[DRBD-user] crm-fence-peer.sh & maintenance / reboots

Fri Aug 3 10:17:46 CEST 2012

Hi all,

I'm still struggling with this problem. Since my last mail, I've
simplified my setup: 1 DRBD resource with only 1 file system resource. I
normally have stonith in place & working, but this is also removed for
simplicity.

Things that work as expected:
- Pulling the dedicated drdb network cable. Location constraint is
created as expected (preventing promotion of the now unconnected slave
node). The constraint gets removed after re-plugging the cable.
- Rebooting the slave node / putting the slave node in stanby mode. No
constraints (as expected), no problems.
- Migrating the file system resource. File system unmounts, slave node
becomes master, file system mounts, no problems.

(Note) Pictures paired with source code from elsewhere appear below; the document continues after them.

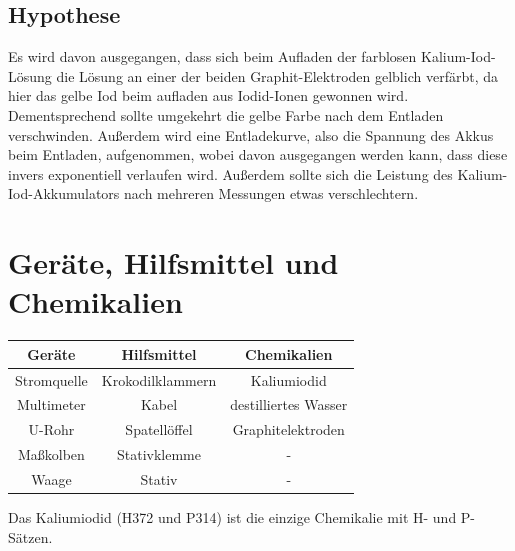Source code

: \documentclass[11pt]{article}
\begin{document}
\subsection{Hypothese}
Es wird davon ausgegangen, dass sich beim Aufladen der farblosen Kalium-Iod-Lösung die Lösung an einer der beiden Graphit-Elektroden gelblich verfärbt, da hier das gelbe Iod beim aufladen aus Iodid-Ionen gewonnen wird. Dementsprechend sollte umgekehrt die gelbe Farbe nach dem Entladen verschwinden. Außerdem wird eine Entladekurve, also die Spannung des Akkus beim Entladen, aufgenommen, wobei davon ausgegangen werden kann, dass diese invers exponentiell verlaufen wird. Außerdem sollte sich die Leistung des Kalium-Iod-Akkumulators nach mehreren Messungen etwas verschlechtern. 

\section{Geräte, Hilfsmittel und Chemikalien}
\begin{center}

    \begin{tabular}{ c|c|c } 
        Geräte & Hilfsmittel & Chemikalien \\ 
        \hline
        Stromquelle & Krokodilklammern & Kaliumiodid \\ 
        Multimeter & Kabel & destilliertes Wasser \\
        U-Rohr & Spatellöffel & Graphitelektroden \\
        Maßkolben & Stativklemme & - \\
        Waage & Stativ & - \\ 
       \end{tabular}

\end{center}
\noindent
Das Kaliumiodid (H372 und P314) ist die einzige Chemikalie mit H- und P-Sätzen.
\end{document}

Things that do not work as expected:
- Rebooting the master node / putting the master node in standby mode.
The location constraint is created, which prevents the slave becoming
master... To correct this, I have to put the old master node on-line
again and have to remove the constraint by hand.

My setup:
Ubuntu 10.04 running 2.6.32-41-generic / x86_64
DRBD 8.3.13 (self compiled)
Pacemaker 1.1.6 (from HA maintainers PPA)
Corosync 1.4.2 (from HA maintainers PPA)

Network:
10.0.0.0/24 on eth0: network for 'normal' connectivity
172.16.0.1 <-> 172.16.0.2 on eth1: dedicated network for DRBD

corosync-cfgtool -s output:

Printing ring status.
Local node ID 16781484
RING ID 0
        id      = 172.16.0.1
        status  = ring 0 active with no faults
RING ID 1
        id      = 10.0.0.71
        status  = ring 1 active with no faults

Configuration files:
http://pastebin.com/VUgHcuQ0

Log of a failed failover (master node):
http://pastebin.com/f5amFMzY

Log of a failed failover (slave node):
http://pastebin.com/QHBPnHFQ

I hope somebody can shed some light on this for me...

Thank you in advance, kind regards,

Dirk